BEGIN Available records

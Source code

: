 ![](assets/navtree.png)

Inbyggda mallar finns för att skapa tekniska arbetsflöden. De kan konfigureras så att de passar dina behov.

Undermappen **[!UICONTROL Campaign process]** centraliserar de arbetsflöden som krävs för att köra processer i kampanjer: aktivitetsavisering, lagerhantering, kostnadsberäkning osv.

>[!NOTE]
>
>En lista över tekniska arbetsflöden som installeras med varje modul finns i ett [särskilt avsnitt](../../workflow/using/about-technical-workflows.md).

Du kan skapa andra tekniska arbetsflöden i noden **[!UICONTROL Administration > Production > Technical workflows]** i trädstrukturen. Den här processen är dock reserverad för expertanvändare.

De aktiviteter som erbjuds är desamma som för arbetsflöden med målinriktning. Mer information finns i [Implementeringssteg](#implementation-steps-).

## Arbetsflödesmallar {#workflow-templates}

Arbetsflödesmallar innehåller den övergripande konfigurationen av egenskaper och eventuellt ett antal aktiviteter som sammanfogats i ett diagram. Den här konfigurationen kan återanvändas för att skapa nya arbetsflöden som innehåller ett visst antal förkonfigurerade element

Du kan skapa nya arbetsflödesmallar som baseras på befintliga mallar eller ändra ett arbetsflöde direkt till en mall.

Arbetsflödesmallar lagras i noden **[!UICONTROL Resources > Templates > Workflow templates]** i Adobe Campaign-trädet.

END Available records

An exact copy of the data, with every line intact, is the required answer.

### Response area
Source code

: ![](assets/navtree.png)

Inbyggda mallar finns för att skapa tekniska arbetsflöden. De kan konfigureras så att de passar dina behov.

Undermappen **[!UICONTROL Campaign process]** centraliserar de arbetsflöden som krävs för att köra processer i kampanjer: aktivitetsavisering, lagerhantering, kostnadsberäkning osv.

>[!NOTE]
>
>En lista över tekniska arbetsflöden som installeras med varje modul finns i ett [särskilt avsnitt](../../workflow/using/about-technical-workflows.md).

Du kan skapa andra tekniska arbetsflöden i noden **[!UICONTROL Administration > Production > Technical workflows]** i trädstrukturen. Den här processen är dock reserverad för expertanvändare.

De aktiviteter som erbjuds är desamma som för arbetsflöden med målinriktning. Mer information finns i [Implementeringssteg](#implementation-steps-).

## Arbetsflödesmallar {#workflow-templates}

Arbetsflödesmallar innehåller den övergripande konfigurationen av egenskaper och eventuellt ett antal aktiviteter som sammanfogats i ett diagram. Den här konfigurationen kan återanvändas för att skapa nya arbetsflöden som innehåller ett visst antal förkonfigurerade element

Du kan skapa nya arbetsflödesmallar som baseras på befintliga mallar eller ändra ett arbetsflöde direkt till en mall.

Arbetsflödesmallar lagras i noden **[!UICONTROL Resources > Templates > Workflow templates]** i Adobe Campaign-trädet.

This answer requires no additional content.